Wednesday, March 14, 2012

Let Ocracoke Alone!

At least twice I have published my views about Ocracoke and change. You can read my most recent post on that subject here:

As I mention in that article, I very much understand the sentiment to "let Ocracoke alone!" And even though I believe it is naive to think that Ocracoke will never change, I am sentimental enough to long for the simple life that was island living when I was a youngster. With that in mind, I share below what I believe may be a never before published poem written by Carl Goerch (author of "Ocracoke") in the 1950s (it was discovered in a file saved by an islander who died in 1997):


Hark unto me, oh friend of mine
And listen while I speak.
My eyes are dimmed with unshed tears --
'Tis sympathy I seek.

They're modernizing Ocracoke
And say it won't be long
Before you'll hardly know the place,
And this, my friend, is wrong.

For years I've loved its sandy shores,
Its gnarled and stumpy trees,
Its calm and placid atmosphere
Its fragrant, balmy breeze.

I've been awakened many times
By softly-quacking ducks,
But this may soon be drowned out now
By noisy cars and trucks.

I love the Gaskills, Burruses,
McWilliams and O'Neals;
I love the nights of restful sleep;
The seafood at most meals.

I love to hear the people say;
"Hoigh Toide at Foive o'clock"
The finest folks you've ever seen,
And I don't mean to mock.

Change Chicago or New York,
Or any other city,
But to make a change at Ocracoke
Would be an awful pity.

Sure, there have been changes on the island -- some for the better, some for the worse.

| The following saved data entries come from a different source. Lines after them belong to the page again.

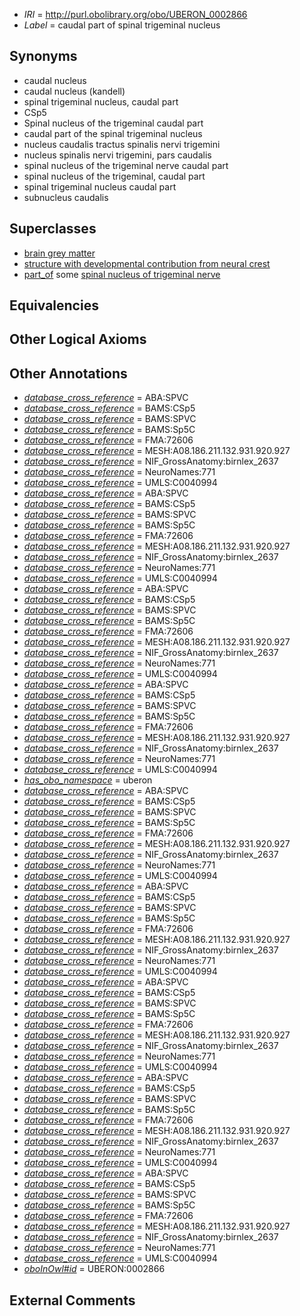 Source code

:  * *IRI* = http://purl.obolibrary.org/obo/UBERON_0002866
 * *Label* = caudal part of spinal trigeminal nucleus

## Synonyms

 * caudal nucleus
 * caudal nucleus (kandell)
 * spinal trigeminal nucleus, caudal part
 * CSp5
 * Spinal nucleus of the trigeminal caudal part
 * caudal part of the spinal trigeminal nucleus
 * nucleus caudalis tractus spinalis nervi trigemini
 * nucleus spinalis nervi trigemini, pars caudalis
 * spinal nucleus of the trigeminal nerve caudal part
 * spinal nucleus of the trigeminal, caudal part
 * spinal trigeminal nucleus caudal part
 * subnucleus caudalis

## Superclasses

 * [brain grey matter](../../UBERON/28/UBERON_0003528.md)
 * [structure with developmental contribution from neural crest](../../UBERON/14/UBERON_0010314.md)
 * [part_of](../../BFO/50/BFO_0000050.md) some [spinal nucleus of trigeminal nerve](../../UBERON/17/UBERON_0001717.md)

## Equivalencies


## Other Logical Axioms


## Other Annotations

 * *[database_cross_reference](../../ef/oboInOwl#hasDbXref.md)* = ABA:SPVC
 * *[database_cross_reference](../../ef/oboInOwl#hasDbXref.md)* = BAMS:CSp5
 * *[database_cross_reference](../../ef/oboInOwl#hasDbXref.md)* = BAMS:SPVC
 * *[database_cross_reference](../../ef/oboInOwl#hasDbXref.md)* = BAMS:Sp5C
 * *[database_cross_reference](../../ef/oboInOwl#hasDbXref.md)* = FMA:72606
 * *[database_cross_reference](../../ef/oboInOwl#hasDbXref.md)* = MESH:A08.186.211.132.931.920.927
 * *[database_cross_reference](../../ef/oboInOwl#hasDbXref.md)* = NIF_GrossAnatomy:birnlex_2637
 * *[database_cross_reference](../../ef/oboInOwl#hasDbXref.md)* = NeuroNames:771
 * *[database_cross_reference](../../ef/oboInOwl#hasDbXref.md)* = UMLS:C0040994
 * *[database_cross_reference](../../ef/oboInOwl#hasDbXref.md)* = ABA:SPVC
 * *[database_cross_reference](../../ef/oboInOwl#hasDbXref.md)* = BAMS:CSp5
 * *[database_cross_reference](../../ef/oboInOwl#hasDbXref.md)* = BAMS:SPVC
 * *[database_cross_reference](../../ef/oboInOwl#hasDbXref.md)* = BAMS:Sp5C
 * *[database_cross_reference](../../ef/oboInOwl#hasDbXref.md)* = FMA:72606
 * *[database_cross_reference](../../ef/oboInOwl#hasDbXref.md)* = MESH:A08.186.211.132.931.920.927
 * *[database_cross_reference](../../ef/oboInOwl#hasDbXref.md)* = NIF_GrossAnatomy:birnlex_2637
 * *[database_cross_reference](../../ef/oboInOwl#hasDbXref.md)* = NeuroNames:771
 * *[database_cross_reference](../../ef/oboInOwl#hasDbXref.md)* = UMLS:C0040994
 * *[database_cross_reference](../../ef/oboInOwl#hasDbXref.md)* = ABA:SPVC
 * *[database_cross_reference](../../ef/oboInOwl#hasDbXref.md)* = BAMS:CSp5
 * *[database_cross_reference](../../ef/oboInOwl#hasDbXref.md)* = BAMS:SPVC
 * *[database_cross_reference](../../ef/oboInOwl#hasDbXref.md)* = BAMS:Sp5C
 * *[database_cross_reference](../../ef/oboInOwl#hasDbXref.md)* = FMA:72606
 * *[database_cross_reference](../../ef/oboInOwl#hasDbXref.md)* = MESH:A08.186.211.132.931.920.927
 * *[database_cross_reference](../../ef/oboInOwl#hasDbXref.md)* = NIF_GrossAnatomy:birnlex_2637
 * *[database_cross_reference](../../ef/oboInOwl#hasDbXref.md)* = NeuroNames:771
 * *[database_cross_reference](../../ef/oboInOwl#hasDbXref.md)* = UMLS:C0040994
 * *[database_cross_reference](../../ef/oboInOwl#hasDbXref.md)* = ABA:SPVC
 * *[database_cross_reference](../../ef/oboInOwl#hasDbXref.md)* = BAMS:CSp5
 * *[database_cross_reference](../../ef/oboInOwl#hasDbXref.md)* = BAMS:SPVC
 * *[database_cross_reference](../../ef/oboInOwl#hasDbXref.md)* = BAMS:Sp5C
 * *[database_cross_reference](../../ef/oboInOwl#hasDbXref.md)* = FMA:72606
 * *[database_cross_reference](../../ef/oboInOwl#hasDbXref.md)* = MESH:A08.186.211.132.931.920.927
 * *[database_cross_reference](../../ef/oboInOwl#hasDbXref.md)* = NIF_GrossAnatomy:birnlex_2637
 * *[database_cross_reference](../../ef/oboInOwl#hasDbXref.md)* = NeuroNames:771
 * *[database_cross_reference](../../ef/oboInOwl#hasDbXref.md)* = UMLS:C0040994
 * *[has_obo_namespace](../../ce/oboInOwl#hasOBONamespace.md)* = uberon
 * *[database_cross_reference](../../ef/oboInOwl#hasDbXref.md)* = ABA:SPVC
 * *[database_cross_reference](../../ef/oboInOwl#hasDbXref.md)* = BAMS:CSp5
 * *[database_cross_reference](../../ef/oboInOwl#hasDbXref.md)* = BAMS:SPVC
 * *[database_cross_reference](../../ef/oboInOwl#hasDbXref.md)* = BAMS:Sp5C
 * *[database_cross_reference](../../ef/oboInOwl#hasDbXref.md)* = FMA:72606
 * *[database_cross_reference](../../ef/oboInOwl#hasDbXref.md)* = MESH:A08.186.211.132.931.920.927
 * *[database_cross_reference](../../ef/oboInOwl#hasDbXref.md)* = NIF_GrossAnatomy:birnlex_2637
 * *[database_cross_reference](../../ef/oboInOwl#hasDbXref.md)* = NeuroNames:771
 * *[database_cross_reference](../../ef/oboInOwl#hasDbXref.md)* = UMLS:C0040994
 * *[database_cross_reference](../../ef/oboInOwl#hasDbXref.md)* = ABA:SPVC
 * *[database_cross_reference](../../ef/oboInOwl#hasDbXref.md)* = BAMS:CSp5
 * *[database_cross_reference](../../ef/oboInOwl#hasDbXref.md)* = BAMS:SPVC
 * *[database_cross_reference](../../ef/oboInOwl#hasDbXref.md)* = BAMS:Sp5C
 * *[database_cross_reference](../../ef/oboInOwl#hasDbXref.md)* = FMA:72606
 * *[database_cross_reference](../../ef/oboInOwl#hasDbXref.md)* = MESH:A08.186.211.132.931.920.927
 * *[database_cross_reference](../../ef/oboInOwl#hasDbXref.md)* = NIF_GrossAnatomy:birnlex_2637
 * *[database_cross_reference](../../ef/oboInOwl#hasDbXref.md)* = NeuroNames:771
 * *[database_cross_reference](../../ef/oboInOwl#hasDbXref.md)* = UMLS:C0040994
 * *[database_cross_reference](../../ef/oboInOwl#hasDbXref.md)* = ABA:SPVC
 * *[database_cross_reference](../../ef/oboInOwl#hasDbXref.md)* = BAMS:CSp5
 * *[database_cross_reference](../../ef/oboInOwl#hasDbXref.md)* = BAMS:SPVC
 * *[database_cross_reference](../../ef/oboInOwl#hasDbXref.md)* = BAMS:Sp5C
 * *[database_cross_reference](../../ef/oboInOwl#hasDbXref.md)* = FMA:72606
 * *[database_cross_reference](../../ef/oboInOwl#hasDbXref.md)* = MESH:A08.186.211.132.931.920.927
 * *[database_cross_reference](../../ef/oboInOwl#hasDbXref.md)* = NIF_GrossAnatomy:birnlex_2637
 * *[database_cross_reference](../../ef/oboInOwl#hasDbXref.md)* = NeuroNames:771
 * *[database_cross_reference](../../ef/oboInOwl#hasDbXref.md)* = UMLS:C0040994
 * *[database_cross_reference](../../ef/oboInOwl#hasDbXref.md)* = ABA:SPVC
 * *[database_cross_reference](../../ef/oboInOwl#hasDbXref.md)* = BAMS:CSp5
 * *[database_cross_reference](../../ef/oboInOwl#hasDbXref.md)* = BAMS:SPVC
 * *[database_cross_reference](../../ef/oboInOwl#hasDbXref.md)* = BAMS:Sp5C
 * *[database_cross_reference](../../ef/oboInOwl#hasDbXref.md)* = FMA:72606
 * *[database_cross_reference](../../ef/oboInOwl#hasDbXref.md)* = MESH:A08.186.211.132.931.920.927
 * *[database_cross_reference](../../ef/oboInOwl#hasDbXref.md)* = NIF_GrossAnatomy:birnlex_2637
 * *[database_cross_reference](../../ef/oboInOwl#hasDbXref.md)* = NeuroNames:771
 * *[database_cross_reference](../../ef/oboInOwl#hasDbXref.md)* = UMLS:C0040994
 * *[database_cross_reference](../../ef/oboInOwl#hasDbXref.md)* = ABA:SPVC
 * *[database_cross_reference](../../ef/oboInOwl#hasDbXref.md)* = BAMS:CSp5
 * *[database_cross_reference](../../ef/oboInOwl#hasDbXref.md)* = BAMS:SPVC
 * *[database_cross_reference](../../ef/oboInOwl#hasDbXref.md)* = BAMS:Sp5C
 * *[database_cross_reference](../../ef/oboInOwl#hasDbXref.md)* = FMA:72606
 * *[database_cross_reference](../../ef/oboInOwl#hasDbXref.md)* = MESH:A08.186.211.132.931.920.927
 * *[database_cross_reference](../../ef/oboInOwl#hasDbXref.md)* = NIF_GrossAnatomy:birnlex_2637
 * *[database_cross_reference](../../ef/oboInOwl#hasDbXref.md)* = NeuroNames:771
 * *[database_cross_reference](../../ef/oboInOwl#hasDbXref.md)* = UMLS:C0040994
 * *[oboInOwl#id](../../id/oboInOwl#id.md)* = UBERON:0002866

## External Comments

But we still have our miles of undeveloped beach, our sandy lanes, our tight-knit community, fresh seafood, quiet winter nights, and a relaxed lifestyle.

Ocracoke continues to be a delightful place to call "home."

Our latest Ocracoke Newsletter is the story of the Civil War on the Outer Banks, Josephus Daniels, Jr, Secretary of the Navy during WWI, and his connection to Ocracoke. You can read it here:


  1. Anonymous7:58 AM

    Nice. I found his book "Ocracoke" a few years ago in a used bookstore in Asheville, NC. What a fun, informational read. It's an autographed copy by him to "Blanche" but there is no last name.

  2. Anonymous2:07 PM

    Thanks for passing that find along to us. He mentioned one of my ancestors (O'Neal). Was he not too crazy about the others? Oh well , I guess it is a little hard to rhyme anything with Garrish or Howard.

  3. Anonymous4:26 PM

    I've been going to Ocracoke for 45 years. I mind my own business. Talk to a couple of old timers (some are not there anymore (Mr. Williams, Mr. Clinton Gaskill and a few others) I never leave a mark. I sneak in and sneak out. I stay at different places not wanting to become familiar to anyone. You don't even know that I am there. I don't have a right to mess in other people’s affairs or change anything to suit me. I have seen Ocracoke go through changes on it's own without my help. You’re doing just fine. I have always had one wish though. It's too bad that the old coast guard station isn’t accessible to the common vacationer. I bet the view from the tower is something. If it was a state museum would be nice especially if it honored all those who served during WWII. Silver Lake saw a lot of coming and going back then. That time period brought change to the island. Hard roads, modern conveniences, tourism leading to a prosperous community. No, you'll not have me interfere. Let the change be slow.

  4. Anonymous5:31 PM

    What a great poem! I love it. Thanks for publishing it here. It is interesting to think of how much change came since it was written.